Browse Day: November 10, 2007


Acute leukemia is a hematopoietic progenitor cell malignancy. These cells proliferate in an uncontrolled fashion and ultimately replace normal bone marrow elements. Most cases arise with no clear cause. However, radiation and some toxins (benzene) are clearly leukemogenic. In addition, a number of chemotherapeutic agents (especially procarbazine, melphalan, other alkylating agents, and etoposide) may cause leukemia. The leukemias seen after toxin or chemotherapy exposure often develop from a myelodysplastic prodrome and are associated with abnormalities in chromosomes 5 and 7. Although a number of other cytogenetic abnormalities are seen in certain types of acute leukemia, their exact role in pathogenesis remains unclear.

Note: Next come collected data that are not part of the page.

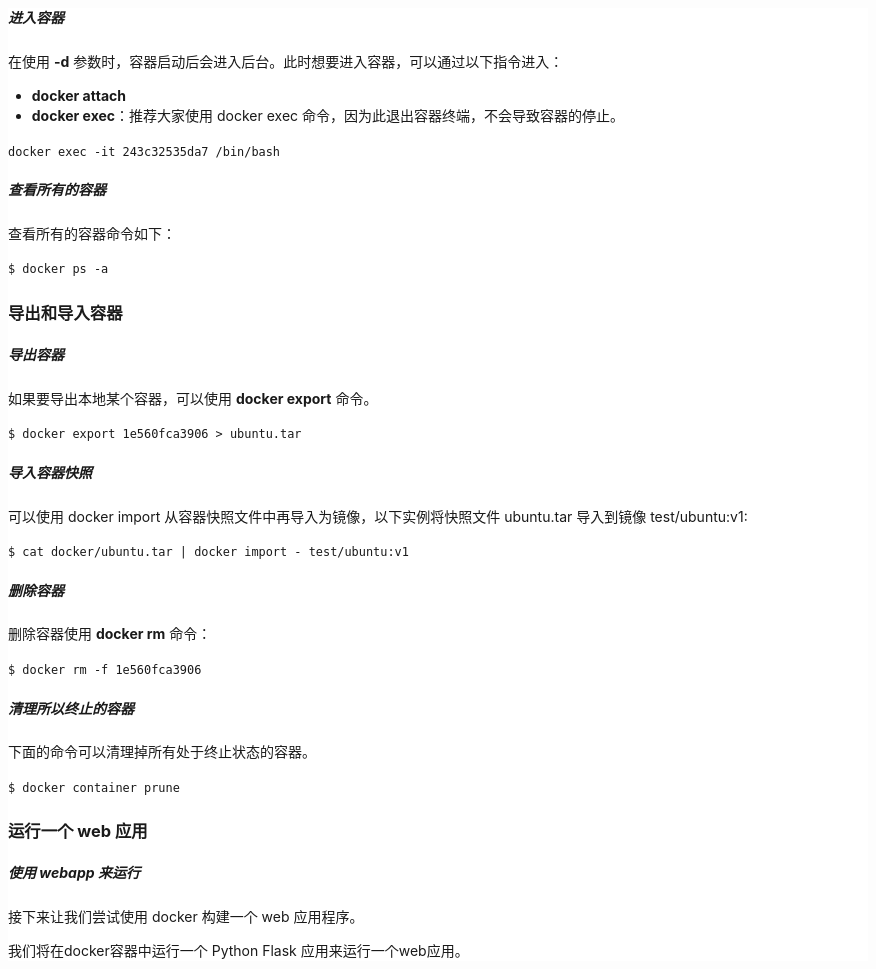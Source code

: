 ##### 进入容器

在使用 **-d** 参数时，容器启动后会进入后台。此时想要进入容器，可以通过以下指令进入：

- **docker attach**
- **docker exec**：推荐大家使用 docker exec 命令，因为此退出容器终端，不会导致容器的停止。

```
docker exec -it 243c32535da7 /bin/bash
```

##### 查看所有的容器

查看所有的容器命令如下：

```
$ docker ps -a
```

### 导出和导入容器

##### 导出容器

如果要导出本地某个容器，可以使用 **docker export** 命令。

```
$ docker export 1e560fca3906 > ubuntu.tar
```

##### 导入容器快照

可以使用 docker import 从容器快照文件中再导入为镜像，以下实例将快照文件 ubuntu.tar 导入到镜像 test/ubuntu:v1:

```
$ cat docker/ubuntu.tar | docker import - test/ubuntu:v1
```

##### 删除容器

删除容器使用 **docker rm** 命令：

```
$ docker rm -f 1e560fca3906
```

##### 清理所以终止的容器

下面的命令可以清理掉所有处于终止状态的容器。

```
$ docker container prune
```

### 运行一个 web 应用

##### 使用 webapp 来运行

接下来让我们尝试使用 docker 构建一个 web 应用程序。

我们将在docker容器中运行一个 Python Flask 应用来运行一个web应用。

Most of the clinical findings in acute leukemia are due to bone marrow failure, which results from replacement of normal bone marrow elements by the malignant cell. Less common manifestations include direct organ infiltration (skin, gastrointestinal tract, meninges). Acute leukemia is one of the outstanding examples of a once invariably fatal disease that is now treatable and potentially curable with combination chemotherapy.

Acute lymphoblastic leukemia (ALL) comprises 80% of the acute leukemias of childhood. The peak incidence is between 3 and 7 years of age. However, ALL is also seen in adults and comprises approximately 20% of adult acute leukemias. Acute myelogenous leukemia (AML; acute nonlymphocytic leukemia [ANLL]) is chiefly an adult disease with a median age at presentation of 50 years and an increasing incidence with advanced age. However, it is also seen in young adults and children.